In the field of Microfinance, an agreed upon set of ratios to measure performance has been developed. Accurate data, adjusted along common lines, are a prerequisite for benchmark.
For instance, a Microfinance Institution that does not set aside a Reserve for loan losses cannot compare its Return On Assets to a Microfinance Bank that does. When comparing its own performance against industry benchmarks, a Microfinance Institution can identify performance variance and highlight the key factors that influences performance.
It stresses that the Return On Assets (ROA) measures how well a Microfinance Institution has used its asset base to generate Income. The Adjusted Return On Asset (AROA) of different institutions can be calculated and compared. The Adjusted Return On Asset (AROA) is calculated as follows:
Adjusted Operating Profits Vs Average Total Assets
However, as a ratio that measures financial return over a given period on a set of assets whose value varies from the beginning to the end of the period, average total assets for the period are used in the denominator.
CGAP expresses that such measures of profitability must still be carefully interpreted. Exceptional income or expenses can have a marked impact on the adjusted operating profits of a Microfinance Institution in one year, causing a spike or a dip in its Adjusted Return On Asset as compared with previous years. Such events as sale of an asset, purchase of a building, investment in a new Management Information System or recovery of principal on loans written-off could cause such fluctuations.
Further, CGAP asserts that Adjusted Return on Equity (AROE) is a financial analysis tool similar to Adjusted Return On Asset. It measures Return Earned On Equity used to finance the institution’s assets, rather than the Return On Assets. Assets can also be financed by liabilities. Hence, the Adjusted Return On Equity is calculated as follows:
Adjusted Operating Profits Vs Average Total Equity
It is emphasized that Inflation has a real impact on the Equity of a Microfinance Institution. If the Adjusted Return On Equity is less than zero, then the institution’s equity erodes year after year. Like Adjusted Return On Assets, Adjusted Return On Equity measures return over a given period. Hence, equity must be averaged to reach an average total equity for the year.
A distinction should be made here to account for institutional forms. In private for-profit Microfinance Institutions, whether they are banks or non-bank financial institutions, owners would use the Adjusted Return On Equity measure to determine the return on their invested capital. In not-for-profit Microfinance Institutions, this measure yields a proxy of the institution’s commercial viability, were it to open up to investors to raise capital.

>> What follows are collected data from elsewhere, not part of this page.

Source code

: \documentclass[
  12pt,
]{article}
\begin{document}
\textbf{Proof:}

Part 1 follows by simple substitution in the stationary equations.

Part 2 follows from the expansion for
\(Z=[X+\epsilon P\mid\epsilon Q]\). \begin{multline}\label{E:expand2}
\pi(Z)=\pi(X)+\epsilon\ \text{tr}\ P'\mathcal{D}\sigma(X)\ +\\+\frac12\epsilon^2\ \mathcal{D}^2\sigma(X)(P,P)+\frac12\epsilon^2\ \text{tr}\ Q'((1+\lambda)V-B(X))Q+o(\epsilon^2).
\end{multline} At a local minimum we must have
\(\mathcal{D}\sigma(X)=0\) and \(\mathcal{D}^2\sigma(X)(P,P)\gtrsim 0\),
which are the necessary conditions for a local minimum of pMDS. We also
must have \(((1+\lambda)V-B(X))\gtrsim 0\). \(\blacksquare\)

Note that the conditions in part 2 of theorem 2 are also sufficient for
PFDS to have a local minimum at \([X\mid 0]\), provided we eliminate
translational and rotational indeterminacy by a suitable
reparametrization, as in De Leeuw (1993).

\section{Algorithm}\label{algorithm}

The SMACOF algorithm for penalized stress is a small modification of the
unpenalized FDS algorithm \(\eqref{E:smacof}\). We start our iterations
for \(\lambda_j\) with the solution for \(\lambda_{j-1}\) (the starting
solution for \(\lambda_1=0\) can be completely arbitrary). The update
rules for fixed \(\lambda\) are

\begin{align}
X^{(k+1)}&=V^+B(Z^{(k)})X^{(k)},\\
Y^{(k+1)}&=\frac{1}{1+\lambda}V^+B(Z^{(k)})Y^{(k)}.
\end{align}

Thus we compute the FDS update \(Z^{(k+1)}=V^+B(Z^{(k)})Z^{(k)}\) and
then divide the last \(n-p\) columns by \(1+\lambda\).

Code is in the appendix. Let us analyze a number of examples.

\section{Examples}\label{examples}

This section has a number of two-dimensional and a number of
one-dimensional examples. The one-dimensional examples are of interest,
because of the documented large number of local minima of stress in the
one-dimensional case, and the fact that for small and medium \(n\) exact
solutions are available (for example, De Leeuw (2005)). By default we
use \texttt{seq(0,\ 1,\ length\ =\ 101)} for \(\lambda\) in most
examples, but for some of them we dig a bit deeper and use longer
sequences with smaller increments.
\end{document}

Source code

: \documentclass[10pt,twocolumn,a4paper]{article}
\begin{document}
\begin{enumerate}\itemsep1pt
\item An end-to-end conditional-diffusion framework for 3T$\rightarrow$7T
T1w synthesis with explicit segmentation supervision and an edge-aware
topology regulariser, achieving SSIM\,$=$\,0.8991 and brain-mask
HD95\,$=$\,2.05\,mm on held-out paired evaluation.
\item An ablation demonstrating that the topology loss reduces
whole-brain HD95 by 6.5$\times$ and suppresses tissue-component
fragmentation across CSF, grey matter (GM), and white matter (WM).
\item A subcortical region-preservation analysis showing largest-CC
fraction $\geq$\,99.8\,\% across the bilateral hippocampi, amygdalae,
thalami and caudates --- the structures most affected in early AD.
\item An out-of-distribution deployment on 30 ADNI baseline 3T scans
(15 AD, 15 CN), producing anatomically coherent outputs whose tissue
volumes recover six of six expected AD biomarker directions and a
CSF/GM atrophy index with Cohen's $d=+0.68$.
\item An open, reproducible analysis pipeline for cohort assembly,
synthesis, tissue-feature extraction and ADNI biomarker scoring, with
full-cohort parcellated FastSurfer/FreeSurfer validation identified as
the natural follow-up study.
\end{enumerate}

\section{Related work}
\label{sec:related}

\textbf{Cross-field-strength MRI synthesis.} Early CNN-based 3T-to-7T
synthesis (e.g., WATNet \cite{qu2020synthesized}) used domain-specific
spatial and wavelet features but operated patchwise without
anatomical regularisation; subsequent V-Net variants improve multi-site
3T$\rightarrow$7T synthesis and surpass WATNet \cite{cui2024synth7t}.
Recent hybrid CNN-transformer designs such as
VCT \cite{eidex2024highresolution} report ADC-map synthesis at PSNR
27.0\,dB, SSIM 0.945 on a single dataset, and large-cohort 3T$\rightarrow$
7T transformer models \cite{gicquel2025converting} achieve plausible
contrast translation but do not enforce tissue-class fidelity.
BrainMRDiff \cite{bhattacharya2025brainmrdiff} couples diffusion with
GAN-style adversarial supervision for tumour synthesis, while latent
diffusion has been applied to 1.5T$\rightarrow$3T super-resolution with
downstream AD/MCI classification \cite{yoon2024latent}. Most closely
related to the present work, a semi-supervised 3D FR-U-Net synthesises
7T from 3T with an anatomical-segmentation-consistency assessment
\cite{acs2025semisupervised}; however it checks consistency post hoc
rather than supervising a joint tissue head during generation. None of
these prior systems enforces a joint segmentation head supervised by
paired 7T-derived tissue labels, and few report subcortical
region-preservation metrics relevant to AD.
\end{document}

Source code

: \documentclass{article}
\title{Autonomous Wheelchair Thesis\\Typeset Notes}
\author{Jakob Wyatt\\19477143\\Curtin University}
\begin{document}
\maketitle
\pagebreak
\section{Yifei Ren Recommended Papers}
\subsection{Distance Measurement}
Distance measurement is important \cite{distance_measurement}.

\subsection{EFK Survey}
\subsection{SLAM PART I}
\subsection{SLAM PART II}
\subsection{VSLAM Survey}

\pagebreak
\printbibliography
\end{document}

Another measure to determine financial viability is through Portfolio Yield. It measures how much a Microfinance Institution earned through its lending operations. Income used to calculate yield includes all Cash Interest and Fee payments, but does not include Interest Accruals. The following formula calculates the yield:
Income from Lending Vs Average Outstanding Portfolio
Portfolio Yield as a measure of financial viability is particularly useful in demystifying the actual Cash flow of the various Interests and Fees structure on microfinance loans. It measures the amount of actual income from lending for the period and compares it to the period average outstanding portfolio that produced it. As such, Portfolio Yield is an initial indicator that a Microfinance Institution is saddled with responsibility of generating the required income in order to become sustainable. As an average, Portfolio Yield represents a measure of yield over a given period, and not a particular moment or on a particular loan product.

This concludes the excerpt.